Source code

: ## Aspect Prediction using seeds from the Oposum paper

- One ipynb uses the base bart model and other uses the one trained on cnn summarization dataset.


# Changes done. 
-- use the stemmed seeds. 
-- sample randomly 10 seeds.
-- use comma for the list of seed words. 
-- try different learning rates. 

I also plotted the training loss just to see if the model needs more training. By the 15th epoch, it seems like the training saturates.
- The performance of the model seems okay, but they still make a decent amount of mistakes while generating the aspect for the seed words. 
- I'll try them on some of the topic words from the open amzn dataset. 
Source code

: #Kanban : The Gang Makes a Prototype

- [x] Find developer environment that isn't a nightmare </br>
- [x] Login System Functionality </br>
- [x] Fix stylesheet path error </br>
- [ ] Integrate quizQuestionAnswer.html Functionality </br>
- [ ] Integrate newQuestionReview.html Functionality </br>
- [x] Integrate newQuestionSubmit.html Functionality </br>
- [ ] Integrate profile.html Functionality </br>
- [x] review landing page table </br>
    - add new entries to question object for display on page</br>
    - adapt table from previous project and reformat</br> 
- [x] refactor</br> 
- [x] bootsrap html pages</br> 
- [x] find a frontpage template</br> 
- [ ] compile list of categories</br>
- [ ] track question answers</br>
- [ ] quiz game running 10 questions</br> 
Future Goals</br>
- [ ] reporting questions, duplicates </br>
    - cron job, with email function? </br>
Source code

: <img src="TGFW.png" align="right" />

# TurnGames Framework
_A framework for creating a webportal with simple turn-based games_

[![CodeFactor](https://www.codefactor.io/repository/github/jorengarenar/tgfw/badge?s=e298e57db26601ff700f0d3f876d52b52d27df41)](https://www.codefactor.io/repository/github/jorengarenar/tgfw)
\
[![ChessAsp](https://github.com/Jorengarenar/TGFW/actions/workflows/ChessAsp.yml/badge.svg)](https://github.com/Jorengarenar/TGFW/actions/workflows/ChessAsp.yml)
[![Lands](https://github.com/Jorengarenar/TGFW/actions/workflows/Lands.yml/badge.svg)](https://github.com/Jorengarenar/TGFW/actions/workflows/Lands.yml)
......
• REQUIREMENT
None of the records may be omitted; each is to be printed exactly.

• ANSWER BELOW
Source code

: ## Aspect Prediction using seeds from the Oposum paper

- One ipynb uses the base bart model and other uses the one trained on cnn summarization dataset.


# Changes done. 
-- use the stemmed seeds. 
-- sample randomly 10 seeds.
-- use comma for the list of seed words. 
-- try different learning rates. 

I also plotted the training loss just to see if the model needs more training. By the 15th epoch, it seems like the training saturates.
- The performance of the model seems okay, but they still make a decent amount of mistakes while generating the aspect for the seed words. 
- I'll try them on some of the topic words from the open amzn dataset. 
Source code

: #Kanban : The Gang Makes a Prototype

- [x] Find developer environment that isn't a nightmare </br>
- [x] Login System Functionality </br>
- [x] Fix stylesheet path error </br>
- [ ] Integrate quizQuestionAnswer.html Functionality </br>
- [ ] Integrate newQuestionReview.html Functionality </br>
- [x] Integrate newQuestionSubmit.html Functionality </br>
- [ ] Integrate profile.html Functionality </br>
- [x] review landing page table </br>
    - add new entries to question object for display on page</br>
    - adapt table from previous project and reformat</br> 
- [x] refactor</br> 
- [x] bootsrap html pages</br> 
- [x] find a frontpage template</br> 
- [ ] compile list of categories</br>
- [ ] track question answers</br>
- [ ] quiz game running 10 questions</br> 
Future Goals</br>
- [ ] reporting questions, duplicates </br>
    - cron job, with email function? </br>
Source code

: <img src="TGFW.png" align="right" />

# TurnGames Framework
_A framework for creating a webportal with simple turn-based games_

[![CodeFactor](https://www.codefactor.io/repository/github/jorengarenar/tgfw/badge?s=e298e57db26601ff700f0d3f876d52b52d27df41)](https://www.codefactor.io/repository/github/jorengarenar/tgfw)
\
[![ChessAsp](https://github.com/Jorengarenar/TGFW/actions/workflows/ChessAsp.yml/badge.svg)](https://github.com/Jorengarenar/TGFW/actions/workflows/ChessAsp.yml)
[![Lands](https://github.com/Jorengarenar/TGFW/actions/workflows/Lands.yml/badge.svg)](https://github.com/Jorengarenar/TGFW/actions/workflows/Lands.yml)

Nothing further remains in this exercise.